TASK DIRECTIONS :: Would you return exactly the lines from the top of the data below through the one containing "### 🏫 [Internship", leaving out the pictures?

*** Opening RECORDS TO PROCESS ***

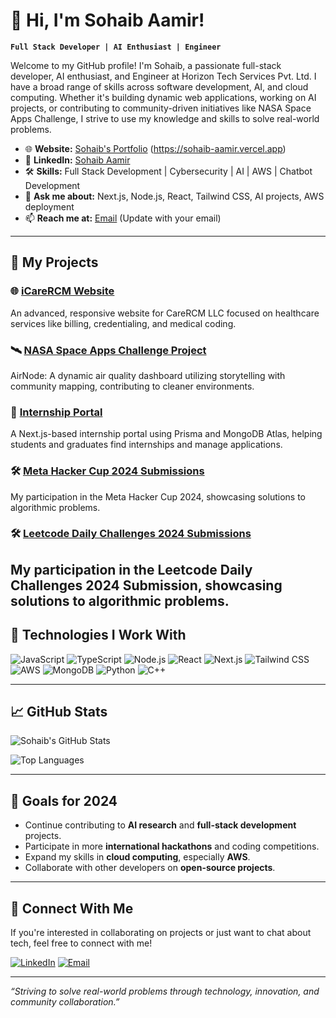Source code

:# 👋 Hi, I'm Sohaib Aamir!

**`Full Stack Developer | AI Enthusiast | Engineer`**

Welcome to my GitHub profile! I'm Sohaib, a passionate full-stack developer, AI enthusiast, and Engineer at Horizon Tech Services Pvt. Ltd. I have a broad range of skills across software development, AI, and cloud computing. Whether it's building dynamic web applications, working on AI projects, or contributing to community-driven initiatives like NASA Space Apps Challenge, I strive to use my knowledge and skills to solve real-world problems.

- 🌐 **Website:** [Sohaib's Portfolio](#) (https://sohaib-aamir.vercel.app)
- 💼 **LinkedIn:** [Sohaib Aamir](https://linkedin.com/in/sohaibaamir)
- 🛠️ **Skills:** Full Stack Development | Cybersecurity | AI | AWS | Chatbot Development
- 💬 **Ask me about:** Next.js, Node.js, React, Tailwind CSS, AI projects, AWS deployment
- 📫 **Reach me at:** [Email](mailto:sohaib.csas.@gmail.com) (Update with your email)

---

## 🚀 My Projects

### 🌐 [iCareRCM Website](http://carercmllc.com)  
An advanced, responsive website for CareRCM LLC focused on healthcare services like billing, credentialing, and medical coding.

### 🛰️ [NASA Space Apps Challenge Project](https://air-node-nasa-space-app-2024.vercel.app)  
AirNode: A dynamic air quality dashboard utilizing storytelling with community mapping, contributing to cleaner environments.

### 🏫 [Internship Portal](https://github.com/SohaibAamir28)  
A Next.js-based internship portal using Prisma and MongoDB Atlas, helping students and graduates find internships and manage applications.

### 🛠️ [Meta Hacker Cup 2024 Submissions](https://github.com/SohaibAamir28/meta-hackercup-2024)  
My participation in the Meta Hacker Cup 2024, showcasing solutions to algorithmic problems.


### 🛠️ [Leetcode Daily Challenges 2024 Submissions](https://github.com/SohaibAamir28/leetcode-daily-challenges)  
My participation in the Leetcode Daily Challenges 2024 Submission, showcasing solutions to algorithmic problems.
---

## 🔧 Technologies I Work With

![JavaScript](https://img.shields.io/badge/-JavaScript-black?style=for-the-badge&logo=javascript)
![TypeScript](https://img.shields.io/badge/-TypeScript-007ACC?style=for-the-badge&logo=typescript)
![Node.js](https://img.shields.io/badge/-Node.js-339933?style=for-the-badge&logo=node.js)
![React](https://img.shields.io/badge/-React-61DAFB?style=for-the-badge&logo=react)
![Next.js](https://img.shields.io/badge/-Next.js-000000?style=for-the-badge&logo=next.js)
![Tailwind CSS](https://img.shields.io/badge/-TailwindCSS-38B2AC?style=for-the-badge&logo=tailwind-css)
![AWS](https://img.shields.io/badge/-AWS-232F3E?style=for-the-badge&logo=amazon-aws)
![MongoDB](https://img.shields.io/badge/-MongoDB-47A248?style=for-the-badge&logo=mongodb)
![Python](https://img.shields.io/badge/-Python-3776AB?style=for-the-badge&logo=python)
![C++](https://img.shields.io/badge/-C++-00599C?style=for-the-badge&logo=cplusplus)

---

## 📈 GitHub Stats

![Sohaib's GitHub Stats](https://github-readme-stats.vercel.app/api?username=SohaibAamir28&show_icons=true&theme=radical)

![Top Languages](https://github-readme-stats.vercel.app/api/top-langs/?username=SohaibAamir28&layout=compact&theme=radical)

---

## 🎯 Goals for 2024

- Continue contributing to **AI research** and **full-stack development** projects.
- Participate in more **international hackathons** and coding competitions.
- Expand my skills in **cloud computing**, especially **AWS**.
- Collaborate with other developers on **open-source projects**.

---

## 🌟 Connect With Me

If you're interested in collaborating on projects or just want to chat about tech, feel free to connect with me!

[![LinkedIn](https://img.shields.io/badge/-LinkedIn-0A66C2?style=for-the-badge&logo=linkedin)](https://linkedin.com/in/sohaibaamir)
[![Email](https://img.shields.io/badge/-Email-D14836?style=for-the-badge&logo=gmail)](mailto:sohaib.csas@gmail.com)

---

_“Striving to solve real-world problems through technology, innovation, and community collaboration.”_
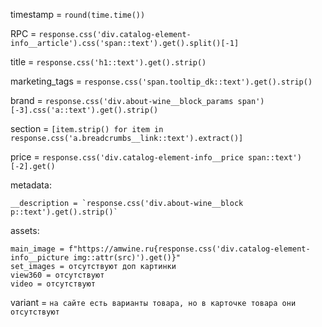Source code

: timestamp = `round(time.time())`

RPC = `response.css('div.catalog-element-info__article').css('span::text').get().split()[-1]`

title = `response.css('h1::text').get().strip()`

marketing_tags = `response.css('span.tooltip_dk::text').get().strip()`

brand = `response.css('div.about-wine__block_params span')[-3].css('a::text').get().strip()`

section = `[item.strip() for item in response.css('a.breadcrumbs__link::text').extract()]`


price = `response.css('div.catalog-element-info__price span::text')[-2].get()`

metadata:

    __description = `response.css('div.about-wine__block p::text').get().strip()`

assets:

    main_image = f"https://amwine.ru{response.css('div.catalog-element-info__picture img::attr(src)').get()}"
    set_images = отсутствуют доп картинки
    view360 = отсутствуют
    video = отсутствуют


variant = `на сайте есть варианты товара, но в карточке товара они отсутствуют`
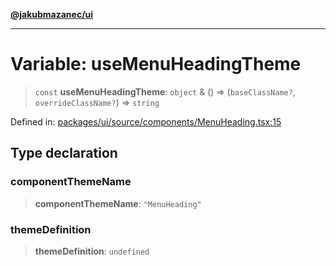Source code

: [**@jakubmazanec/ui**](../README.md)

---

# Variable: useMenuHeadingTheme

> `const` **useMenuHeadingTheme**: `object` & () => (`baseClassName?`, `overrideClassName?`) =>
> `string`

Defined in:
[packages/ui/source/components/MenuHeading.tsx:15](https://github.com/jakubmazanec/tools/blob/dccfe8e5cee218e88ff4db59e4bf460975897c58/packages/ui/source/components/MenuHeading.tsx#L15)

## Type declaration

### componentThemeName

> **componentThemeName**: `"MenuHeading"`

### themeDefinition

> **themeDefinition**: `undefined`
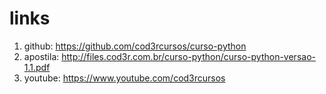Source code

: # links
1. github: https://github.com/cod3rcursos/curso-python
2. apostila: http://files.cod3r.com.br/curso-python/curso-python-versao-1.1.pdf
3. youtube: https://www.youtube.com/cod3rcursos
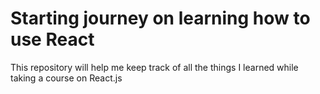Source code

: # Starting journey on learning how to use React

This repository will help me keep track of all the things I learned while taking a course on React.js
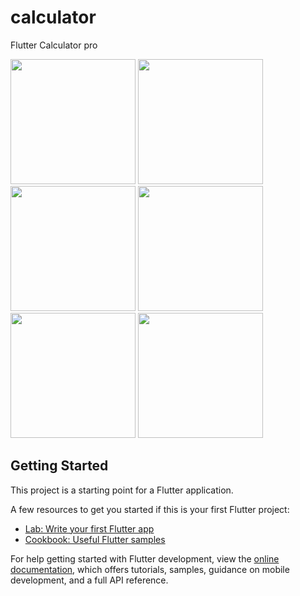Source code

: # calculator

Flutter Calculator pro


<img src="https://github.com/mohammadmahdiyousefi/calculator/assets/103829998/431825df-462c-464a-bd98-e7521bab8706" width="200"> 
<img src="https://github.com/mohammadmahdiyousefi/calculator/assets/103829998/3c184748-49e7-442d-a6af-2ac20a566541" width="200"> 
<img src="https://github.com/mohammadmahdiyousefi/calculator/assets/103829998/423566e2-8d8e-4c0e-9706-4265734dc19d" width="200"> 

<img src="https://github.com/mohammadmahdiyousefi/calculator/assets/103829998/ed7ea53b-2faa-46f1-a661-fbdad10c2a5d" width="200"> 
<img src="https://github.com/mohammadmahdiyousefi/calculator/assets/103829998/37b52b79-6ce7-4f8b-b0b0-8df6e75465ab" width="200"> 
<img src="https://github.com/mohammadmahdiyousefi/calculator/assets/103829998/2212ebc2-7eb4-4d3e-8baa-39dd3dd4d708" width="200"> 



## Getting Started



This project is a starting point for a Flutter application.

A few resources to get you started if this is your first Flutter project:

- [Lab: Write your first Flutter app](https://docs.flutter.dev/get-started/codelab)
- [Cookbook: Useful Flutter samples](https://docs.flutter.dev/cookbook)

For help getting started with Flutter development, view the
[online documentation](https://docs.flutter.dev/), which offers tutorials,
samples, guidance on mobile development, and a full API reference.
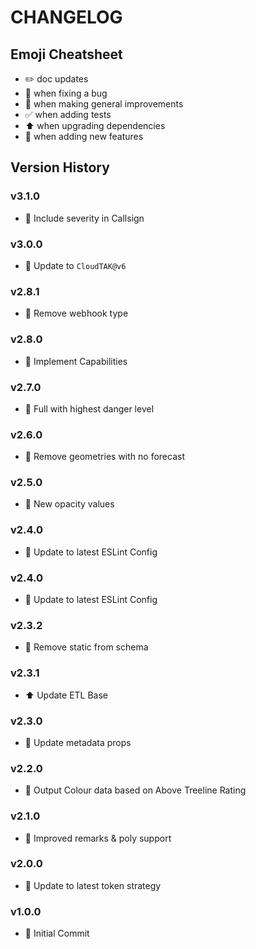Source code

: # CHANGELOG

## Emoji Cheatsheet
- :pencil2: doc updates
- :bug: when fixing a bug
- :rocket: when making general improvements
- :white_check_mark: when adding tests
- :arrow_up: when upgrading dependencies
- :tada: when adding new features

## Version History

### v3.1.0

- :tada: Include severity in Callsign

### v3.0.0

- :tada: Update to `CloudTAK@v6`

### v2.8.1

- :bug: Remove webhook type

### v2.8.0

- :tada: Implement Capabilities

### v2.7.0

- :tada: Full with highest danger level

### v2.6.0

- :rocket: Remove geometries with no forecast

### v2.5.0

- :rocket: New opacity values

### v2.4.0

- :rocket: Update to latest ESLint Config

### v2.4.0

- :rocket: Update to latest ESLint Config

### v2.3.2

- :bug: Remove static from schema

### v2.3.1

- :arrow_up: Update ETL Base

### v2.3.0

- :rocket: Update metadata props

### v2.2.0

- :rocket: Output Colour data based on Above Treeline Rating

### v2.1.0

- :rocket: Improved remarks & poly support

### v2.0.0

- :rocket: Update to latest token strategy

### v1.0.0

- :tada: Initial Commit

*** Closing RECORDS TO PROCESS ***

ANSWER ::
Source code

:# 👋 Hi, I'm Sohaib Aamir!

**`Full Stack Developer | AI Enthusiast | Engineer`**

Welcome to my GitHub profile! I'm Sohaib, a passionate full-stack developer, AI enthusiast, and Engineer at Horizon Tech Services Pvt. Ltd. I have a broad range of skills across software development, AI, and cloud computing. Whether it's building dynamic web applications, working on AI projects, or contributing to community-driven initiatives like NASA Space Apps Challenge, I strive to use my knowledge and skills to solve real-world problems.

- 🌐 **Website:** [Sohaib's Portfolio](#) (https://sohaib-aamir.vercel.app)
- 💼 **LinkedIn:** [Sohaib Aamir](https://linkedin.com/in/sohaibaamir)
- 🛠️ **Skills:** Full Stack Development | Cybersecurity | AI | AWS | Chatbot Development
- 💬 **Ask me about:** Next.js, Node.js, React, Tailwind CSS, AI projects, AWS deployment
- 📫 **Reach me at:** [Email](mailto:sohaib.csas.@gmail.com) (Update with your email)

---

## 🚀 My Projects

### 🌐 [iCareRCM Website](http://carercmllc.com)  
An advanced, responsive website for CareRCM LLC focused on healthcare services like billing, credentialing, and medical coding.

### 🛰️ [NASA Space Apps Challenge Project](https://air-node-nasa-space-app-2024.vercel.app)  
AirNode: A dynamic air quality dashboard utilizing storytelling with community mapping, contributing to cleaner environments.

### 🏫 [Internship Portal](https://github.com/SohaibAamir28)  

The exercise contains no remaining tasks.